Léonard Tsuguharu Foujita, Trois jeunes filles servant le thé, gouache et aquarelle sur fond doré sur papier. Estimation : 70 000 – 100 000 euros.
2. Il multipliait les médiums, de la peinture à la céramique
Outre la peinture, l’artiste voue un intérêt tout particulier à la photographie qu’il pratique assidûment lorsqu’il acquiert un exemplaire du célèbre Leica II en 1929. Son œil de photographe décrypte le genre humain sous un angle documentaire qu’il développe au cours de ses nombreux voyages, notamment en Amérique du Sud. Au gré de ses rencontres, Foujita s’essaie également à la céramique, à partir des années 1930 à Châtillon, puis dans les années 1950 aux côtés de Picasso dans l’atelier Madoura à Vallauris. Sa production, résolument moderne, est, là encore, imprégnée de l’esthétique du Soleil levant, ses motifs animaliers minimalistes évoquant les estampes japonaises. Ponctuellement, Foujita s’essaye également à la création de costumes et décors pour l’opéra italien Madame Butterfly de Giacomo Puccini.

Léonard Tsuguharu FOUJITA (1886-1968) et Raoul LACHENAL (1885-1956), Poisson et crustacés. Pièce unique, épreuve en céramique émaillée au décor polychrome sur fond blanc finement craquelé. Adjugé 2 287 euros par Maîtres Camper et Dabernat, le 31 janvier 2015.

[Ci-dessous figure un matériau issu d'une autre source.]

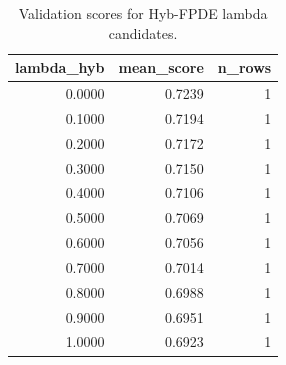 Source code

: \begin{table}[t]
\caption{Validation scores for Hyb-FPDE lambda candidates.}
\label{tab:lambda_distribution_computed}
\centering
\begin{tabular}{rrr}
\toprule
lambda\_hyb & mean\_score & n\_rows \\
\midrule
0.0000 & 0.7239 & 1 \\
0.1000 & 0.7194 & 1 \\
0.2000 & 0.7172 & 1 \\
0.3000 & 0.7150 & 1 \\
0.4000 & 0.7106 & 1 \\
0.5000 & 0.7069 & 1 \\
0.6000 & 0.7056 & 1 \\
0.7000 & 0.7014 & 1 \\
0.8000 & 0.6988 & 1 \\
0.9000 & 0.6951 & 1 \\
1.0000 & 0.6923 & 1 \\
\bottomrule
\end{tabular}

\end{table}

3. Il a illustré de nombreux livres
Dans une démarche toujours multidisciplinaire, Foujita réalise de nombreuses illustrations de livres, exercice qu’il compare volontiers à « la réalisation d’un vêtement pour femme : respectueux du corps, le texte, et valorisant la silhouette, l’objet livre. » Ainsi illustre-t-il La troisième jeunesse de Madame Prune ou Madame Chrysanthème de Pierre Loti, Les Animaux malades de la peste de Jean de la Fontaine ou encore Les Vergers des Amours de Guillaume Apollinaire.

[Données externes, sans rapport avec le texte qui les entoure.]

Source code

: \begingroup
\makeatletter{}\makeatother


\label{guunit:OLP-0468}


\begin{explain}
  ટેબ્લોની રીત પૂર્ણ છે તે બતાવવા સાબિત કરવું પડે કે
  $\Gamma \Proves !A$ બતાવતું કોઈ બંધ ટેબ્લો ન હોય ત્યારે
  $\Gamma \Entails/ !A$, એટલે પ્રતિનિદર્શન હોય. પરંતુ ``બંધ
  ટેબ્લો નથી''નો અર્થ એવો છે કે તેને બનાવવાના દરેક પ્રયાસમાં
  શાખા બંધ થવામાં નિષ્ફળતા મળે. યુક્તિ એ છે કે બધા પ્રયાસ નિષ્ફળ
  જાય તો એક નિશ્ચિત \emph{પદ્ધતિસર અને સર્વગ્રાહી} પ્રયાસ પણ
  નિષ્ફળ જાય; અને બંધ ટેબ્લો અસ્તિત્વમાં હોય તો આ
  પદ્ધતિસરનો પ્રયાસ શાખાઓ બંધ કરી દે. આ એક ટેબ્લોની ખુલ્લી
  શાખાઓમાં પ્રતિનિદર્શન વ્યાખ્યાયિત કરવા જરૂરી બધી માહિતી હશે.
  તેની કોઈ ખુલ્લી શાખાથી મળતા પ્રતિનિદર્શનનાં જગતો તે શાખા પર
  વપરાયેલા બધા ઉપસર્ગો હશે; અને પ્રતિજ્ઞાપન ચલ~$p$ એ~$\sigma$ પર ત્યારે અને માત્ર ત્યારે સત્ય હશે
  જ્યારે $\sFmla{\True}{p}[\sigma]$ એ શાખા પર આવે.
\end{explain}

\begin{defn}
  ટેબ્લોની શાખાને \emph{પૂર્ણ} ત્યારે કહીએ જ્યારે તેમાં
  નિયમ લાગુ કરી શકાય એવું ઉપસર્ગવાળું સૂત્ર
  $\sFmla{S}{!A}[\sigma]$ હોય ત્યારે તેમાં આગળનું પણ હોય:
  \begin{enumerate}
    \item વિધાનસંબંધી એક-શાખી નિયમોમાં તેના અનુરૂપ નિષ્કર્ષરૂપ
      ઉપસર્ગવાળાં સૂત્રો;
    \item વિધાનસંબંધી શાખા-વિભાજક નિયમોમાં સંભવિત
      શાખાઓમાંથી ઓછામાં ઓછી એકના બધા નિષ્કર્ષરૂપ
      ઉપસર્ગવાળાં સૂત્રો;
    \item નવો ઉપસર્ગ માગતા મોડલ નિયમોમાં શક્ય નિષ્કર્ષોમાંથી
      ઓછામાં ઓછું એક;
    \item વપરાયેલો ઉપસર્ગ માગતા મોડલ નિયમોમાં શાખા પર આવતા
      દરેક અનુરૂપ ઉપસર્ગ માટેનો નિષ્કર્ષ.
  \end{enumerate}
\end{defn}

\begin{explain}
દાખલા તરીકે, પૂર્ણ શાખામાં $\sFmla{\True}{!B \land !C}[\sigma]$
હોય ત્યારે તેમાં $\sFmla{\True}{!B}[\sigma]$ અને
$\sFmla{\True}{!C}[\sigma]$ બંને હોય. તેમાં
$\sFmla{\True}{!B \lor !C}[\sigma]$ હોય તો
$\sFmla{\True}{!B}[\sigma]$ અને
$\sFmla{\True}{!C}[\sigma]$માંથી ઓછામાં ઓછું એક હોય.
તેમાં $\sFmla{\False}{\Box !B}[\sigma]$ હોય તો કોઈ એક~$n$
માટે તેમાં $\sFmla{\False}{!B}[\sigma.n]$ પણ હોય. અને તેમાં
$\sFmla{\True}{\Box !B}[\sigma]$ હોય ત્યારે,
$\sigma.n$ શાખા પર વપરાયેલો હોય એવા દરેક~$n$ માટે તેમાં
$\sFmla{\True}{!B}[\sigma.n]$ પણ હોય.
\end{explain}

Pierre Loti, La troisième jeunesse de Madame Prune, Paris, les éditions d’art Devambez, 1926. Illustré de dix-sept compositions originales gravées en couleurs par Foujita. Estimation : 800 – 1 500 euros.
4. Il a conçu une chapelle d’art total
Converti au catholicisme en 1959, Foujita décide, avec le concours de son parrain de baptême, l’homme d’affaires René Lalou, de faire construire à Reims, une chapelle consacrée à Notre-Dame-de-la-Paix dont il serait le concepteur, l’architecte et le décorateur. La volonté de l’artiste d’agir sur tous les aspects esthétiques de la construction fait de cette bâtisse une œuvre d’art total, qui donne à voir aux visiteurs l’ampleur du génie de son créateur. Les décors, entièrement réalisés par l’artiste dans le respect des traditions occidentales, sont apposés dans un a fresco moderne à base de ciment frais qui n’admet aucun repentir et dont le temps de séchage impose de terminer chaque dessin commencé plus tôt dans la journée. Le choix de cette technique suppose la réalisation préalable de nombreuses esquisses et dessins dans la continuité de la tradition tsukuri-e.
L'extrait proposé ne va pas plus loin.